- Opening Delimiter -
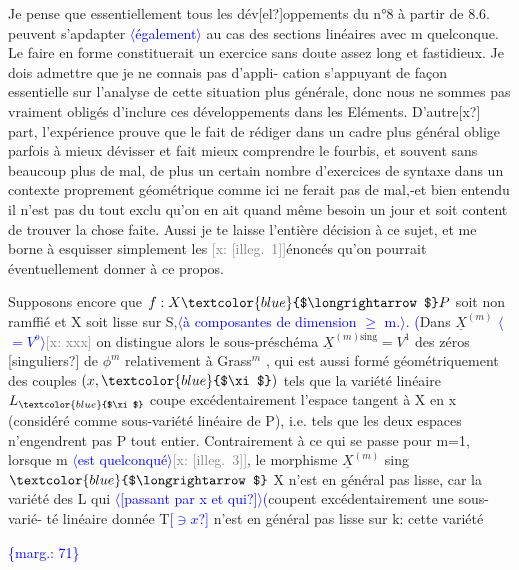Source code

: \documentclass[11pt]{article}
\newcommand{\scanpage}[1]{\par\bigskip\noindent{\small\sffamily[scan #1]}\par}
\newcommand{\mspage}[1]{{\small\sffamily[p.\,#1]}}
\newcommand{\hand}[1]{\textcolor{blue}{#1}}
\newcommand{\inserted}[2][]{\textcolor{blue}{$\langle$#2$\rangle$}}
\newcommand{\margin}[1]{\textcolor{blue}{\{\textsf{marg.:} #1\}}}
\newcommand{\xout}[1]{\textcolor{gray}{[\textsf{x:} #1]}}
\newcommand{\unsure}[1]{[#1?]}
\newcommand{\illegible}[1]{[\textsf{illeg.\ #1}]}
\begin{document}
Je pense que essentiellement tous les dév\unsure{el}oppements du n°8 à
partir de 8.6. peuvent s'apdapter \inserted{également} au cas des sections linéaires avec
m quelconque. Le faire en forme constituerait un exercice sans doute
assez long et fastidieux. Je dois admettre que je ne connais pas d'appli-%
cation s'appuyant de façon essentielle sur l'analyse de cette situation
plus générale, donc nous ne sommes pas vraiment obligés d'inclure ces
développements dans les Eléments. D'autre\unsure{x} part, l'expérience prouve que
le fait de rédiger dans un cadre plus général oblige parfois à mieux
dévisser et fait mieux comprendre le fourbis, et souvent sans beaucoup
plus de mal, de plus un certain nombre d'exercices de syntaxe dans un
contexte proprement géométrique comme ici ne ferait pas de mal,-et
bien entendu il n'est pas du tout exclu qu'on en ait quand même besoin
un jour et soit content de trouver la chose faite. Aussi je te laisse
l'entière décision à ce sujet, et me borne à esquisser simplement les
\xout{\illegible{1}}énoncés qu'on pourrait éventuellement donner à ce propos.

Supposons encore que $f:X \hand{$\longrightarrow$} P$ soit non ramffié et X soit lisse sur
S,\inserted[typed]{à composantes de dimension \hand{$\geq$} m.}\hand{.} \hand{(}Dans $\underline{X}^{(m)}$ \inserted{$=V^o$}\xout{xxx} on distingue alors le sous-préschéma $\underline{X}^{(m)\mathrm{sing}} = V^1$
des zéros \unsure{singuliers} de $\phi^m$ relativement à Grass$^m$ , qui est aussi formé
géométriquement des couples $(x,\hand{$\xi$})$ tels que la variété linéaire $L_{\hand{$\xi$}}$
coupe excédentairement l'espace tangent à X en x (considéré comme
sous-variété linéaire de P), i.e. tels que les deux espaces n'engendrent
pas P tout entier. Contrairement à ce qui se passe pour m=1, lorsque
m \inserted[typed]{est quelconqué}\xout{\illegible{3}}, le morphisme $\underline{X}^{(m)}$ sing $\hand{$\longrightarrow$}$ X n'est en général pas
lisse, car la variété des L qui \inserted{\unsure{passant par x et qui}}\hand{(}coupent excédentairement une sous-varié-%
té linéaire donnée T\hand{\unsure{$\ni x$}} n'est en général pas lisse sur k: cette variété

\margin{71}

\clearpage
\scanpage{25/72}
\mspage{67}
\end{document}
- Closing Delimiter -
TASK TO COMPLETE: Write out the records above exactly. Begin with the first line, end with the line holding "développements dans les", and drop the pictures.

EXERCISE OUTPUT:
Source code

: \documentclass[11pt]{article}
\newcommand{\scanpage}[1]{\par\bigskip\noindent{\small\sffamily[scan #1]}\par}
\newcommand{\mspage}[1]{{\small\sffamily[p.\,#1]}}
\newcommand{\hand}[1]{\textcolor{blue}{#1}}
\newcommand{\inserted}[2][]{\textcolor{blue}{$\langle$#2$\rangle$}}
\newcommand{\margin}[1]{\textcolor{blue}{\{\textsf{marg.:} #1\}}}
\newcommand{\xout}[1]{\textcolor{gray}{[\textsf{x:} #1]}}
\newcommand{\unsure}[1]{[#1?]}
\newcommand{\illegible}[1]{[\textsf{illeg.\ #1}]}
\begin{document}
Je pense que essentiellement tous les dév\unsure{el}oppements du n°8 à
partir de 8.6. peuvent s'apdapter \inserted{également} au cas des sections linéaires avec
m quelconque. Le faire en forme constituerait un exercice sans doute
assez long et fastidieux. Je dois admettre que je ne connais pas d'appli-%
cation s'appuyant de façon essentielle sur l'analyse de cette situation
plus générale, donc nous ne sommes pas vraiment obligés d'inclure ces
développements dans les Eléments. D'autre\unsure{x} part, l'expérience prouve que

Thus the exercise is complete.